Le Gabon franchit une étape décisive dans sa quête de normalisation financière. En annonçant la finalisation d'un programme avec le Fonds Monétaire International (FMI) d'ici mai 2026, Libreville cherche à rassurer les marchés internationaux et ses créanciers bilatéraux. Ce futur accord annoncé ne se limite pas à un simple appui budgétaire, il agira comme un label de "bonne gouvernance" indispensable pour stabiliser un cadre macroéconomique encore marqué par une forte dépendance aux revenus pétroliers.
Pour l'exécutif gabonais, l'enjeu est connu : restaurer la viabilité de la dette publique et financer le Plan National de Croissance et de Développement (PNCD). Les discussions techniques, qui s'intensifient, portent sur la transparence des recettes extractives et la maîtrise de la masse salariale. Ce programme sera le baromètre de la capacité du gouvernement à transformer ses promesses de rigueur en réformes structurelles mesurables.
Le secteur privé, de son côté, scrute les conditionnalités qui accompagneront ce prêt. Si les réformes fiscales attendues pourraient alourdir la pression sur les entreprises, elles sont perçues comme le prix à payer pour apurer la dette intérieure. Le remboursement des arriérés aux entreprises locales reste le principal levier attendu pour relancer une consommation atone et redonner du souffle à l'investissement productif.

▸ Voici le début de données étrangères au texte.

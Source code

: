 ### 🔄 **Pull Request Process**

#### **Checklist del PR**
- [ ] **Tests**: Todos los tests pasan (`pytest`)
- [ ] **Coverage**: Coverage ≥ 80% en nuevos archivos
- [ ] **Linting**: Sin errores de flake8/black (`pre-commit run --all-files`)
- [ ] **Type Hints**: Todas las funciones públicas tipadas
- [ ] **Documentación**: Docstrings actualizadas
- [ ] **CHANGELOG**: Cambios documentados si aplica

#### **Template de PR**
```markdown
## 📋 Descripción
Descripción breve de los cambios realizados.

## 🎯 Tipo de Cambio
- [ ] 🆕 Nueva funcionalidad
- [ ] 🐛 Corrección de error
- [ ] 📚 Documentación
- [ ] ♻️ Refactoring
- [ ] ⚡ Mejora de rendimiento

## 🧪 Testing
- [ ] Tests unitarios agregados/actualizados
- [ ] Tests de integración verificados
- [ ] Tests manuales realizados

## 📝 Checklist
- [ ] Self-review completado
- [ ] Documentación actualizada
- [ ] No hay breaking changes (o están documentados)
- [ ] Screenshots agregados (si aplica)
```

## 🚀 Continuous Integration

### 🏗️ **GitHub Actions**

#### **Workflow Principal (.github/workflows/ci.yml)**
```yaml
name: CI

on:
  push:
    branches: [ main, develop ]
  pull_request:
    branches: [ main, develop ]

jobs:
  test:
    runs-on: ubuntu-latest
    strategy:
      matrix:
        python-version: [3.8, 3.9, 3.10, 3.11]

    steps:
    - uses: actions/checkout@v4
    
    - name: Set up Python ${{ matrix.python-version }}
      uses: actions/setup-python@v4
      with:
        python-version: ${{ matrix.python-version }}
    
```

Néanmoins, le chemin vers mai 2026 reste semé d'embûches. La discipline budgétaire imposée par Washington pourrait entrer en collision avec les ambitions sociales actuelles et futures. L'arbitrage entre la rigueur exigée par le FMI et la nécessité de financer les infrastructures de base sera le véritable juge de paix de cette collaboration financière annoncée comme retrouvée.